A modern, high-performance Flutter application that serves as a unified mobile client for local Large Language Models. It allows seamless switching between Llama.cpp, Ollama, and LM Studio servers via local network or Ngrok tunnels.
local_llm_chat_mobile_app.mp4
- Multi-Provider Support: unified interface for multiple AI backends:
- 🦙 Llama.cpp (via
llama-server) - 🧶 Ollama
- 🧪 LM Studio
- 🦙 Llama.cpp (via
- Modern UI: Cyberpunk-inspired dark theme with neon accents and
lucide_icons. - Smart Connectivity:
- Supports Ngrok tunneling for remote access.
- Supports Localhost (
10.0.2.2) for Android Emulator. - Auto-handling of API endpoints (
/v1/chat/completions). - Bypasses Ngrok browser warning pages via custom headers.
- Clean Architecture: Feature-first structure with separated Logic (Providers), UI, and Services.
- Framework: Flutter & Dart
- State Management: Provider (
ChangeNotifier) - Networking:
http(Direct API calls to control headers and timeouts) - UI/UX:
google_fonts(Space Mono/JetBrains),lucide_icons
The project follows a Feature-First architecture to ensure scalability.
lib/
├── main.dart # Application Entry Point
├── core/ # Core layer (Theme, Models)
│ ├── theme/ # App Theme & Colors
│ └── models/ # ChatMessage, LlmProvider Enum
├── services/ # Network Layer
│ └── api_service.dart # Universal HTTP Client for LLMs
└── features/ # Feature layer
├── home/ # Provider Selection Screen
│ ├── home_screen.dart
│ └── widgets/ # Provider Cards, Info Panels
└── chat/ # Chat Interface
├── chat_provider.dart # State Management & Logic
├── chat_screen.dart
└── widgets/ # Message Bubbles, Input Fields
Follow these steps to set up and run the project locally.
Before running the app, ensure that at least one local LLM server is running.
Option A — Llama.cpp
Run the server and expose it to your local network:
llama-server -m path/to/model.gguf --port 8081 --host 0.0.0.0
Option B — Ollama
Important: Ollama must be configured to accept external requests.

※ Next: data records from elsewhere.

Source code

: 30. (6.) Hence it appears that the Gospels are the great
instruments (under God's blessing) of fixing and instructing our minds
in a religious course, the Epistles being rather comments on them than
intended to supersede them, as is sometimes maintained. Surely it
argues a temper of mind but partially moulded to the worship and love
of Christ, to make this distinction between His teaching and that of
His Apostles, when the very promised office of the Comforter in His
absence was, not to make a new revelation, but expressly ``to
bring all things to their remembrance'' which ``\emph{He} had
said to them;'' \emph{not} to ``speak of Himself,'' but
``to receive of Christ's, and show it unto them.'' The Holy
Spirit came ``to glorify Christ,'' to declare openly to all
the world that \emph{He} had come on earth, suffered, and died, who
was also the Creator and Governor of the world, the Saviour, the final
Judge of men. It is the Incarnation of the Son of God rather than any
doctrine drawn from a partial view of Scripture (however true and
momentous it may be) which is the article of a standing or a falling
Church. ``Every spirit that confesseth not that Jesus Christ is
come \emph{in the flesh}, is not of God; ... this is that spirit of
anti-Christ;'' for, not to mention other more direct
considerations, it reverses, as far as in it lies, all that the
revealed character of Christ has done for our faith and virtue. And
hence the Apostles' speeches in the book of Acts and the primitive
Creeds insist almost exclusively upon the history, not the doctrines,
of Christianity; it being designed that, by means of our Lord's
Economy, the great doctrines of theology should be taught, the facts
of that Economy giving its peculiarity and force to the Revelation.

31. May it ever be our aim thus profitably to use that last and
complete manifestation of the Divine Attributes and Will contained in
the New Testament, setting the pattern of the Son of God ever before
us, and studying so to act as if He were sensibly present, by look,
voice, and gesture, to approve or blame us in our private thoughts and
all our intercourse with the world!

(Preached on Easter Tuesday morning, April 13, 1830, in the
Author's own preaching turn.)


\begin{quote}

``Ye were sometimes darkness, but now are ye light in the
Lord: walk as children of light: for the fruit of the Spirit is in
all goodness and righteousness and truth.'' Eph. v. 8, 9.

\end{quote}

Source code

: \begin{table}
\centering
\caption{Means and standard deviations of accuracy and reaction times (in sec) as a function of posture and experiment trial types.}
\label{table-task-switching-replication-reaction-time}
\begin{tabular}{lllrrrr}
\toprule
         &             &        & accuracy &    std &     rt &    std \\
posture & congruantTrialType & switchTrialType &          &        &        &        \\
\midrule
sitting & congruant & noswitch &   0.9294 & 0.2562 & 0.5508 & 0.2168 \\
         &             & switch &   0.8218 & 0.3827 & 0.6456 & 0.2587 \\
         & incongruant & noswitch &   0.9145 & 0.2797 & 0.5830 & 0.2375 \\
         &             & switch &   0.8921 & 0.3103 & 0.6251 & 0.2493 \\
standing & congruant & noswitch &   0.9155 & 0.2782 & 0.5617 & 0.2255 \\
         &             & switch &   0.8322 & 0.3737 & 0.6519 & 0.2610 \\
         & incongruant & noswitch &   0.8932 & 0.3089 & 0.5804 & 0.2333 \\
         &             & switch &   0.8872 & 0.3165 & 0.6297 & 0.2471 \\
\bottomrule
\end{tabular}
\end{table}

OLLAMA_HOST=0.0.0.0 OLLAMA_ORIGINS="*" ollama serve
Option C — LM Studio
- Open LM Studio
- Go to Developer Tab (<->)
- Start the server on Port 1234
- Ensure Cross-Origin Resource Sharing (CORS) is enabled
Since the app runs on a physical device or emulator, it cannot access localhost directly.
Android Emulator
Use the special Android host IP:
http://10.0.2.2:PORT
Example for Ollama:
http://10.0.2.2:11434
Physical Devices (iOS / Android)
Use Ngrok to expose your local server to the internet.
Example for LM Studio:
ngrok http 1234
Copy the generated https:// URL and paste it into the app.
Clone the repository:
git clone https://github.com/YOUR-USERNAME/local-llm-hub.git
cd local-llm-chat
Install dependencies:
flutter pub get
Run the application:
flutter run
iOS Note:
When running on a physical iPhone (iOS 17+), use release mode to avoid memory protection issues:
flutter run --release
This project is provided for educational purposes as part of AI Frameworks Training.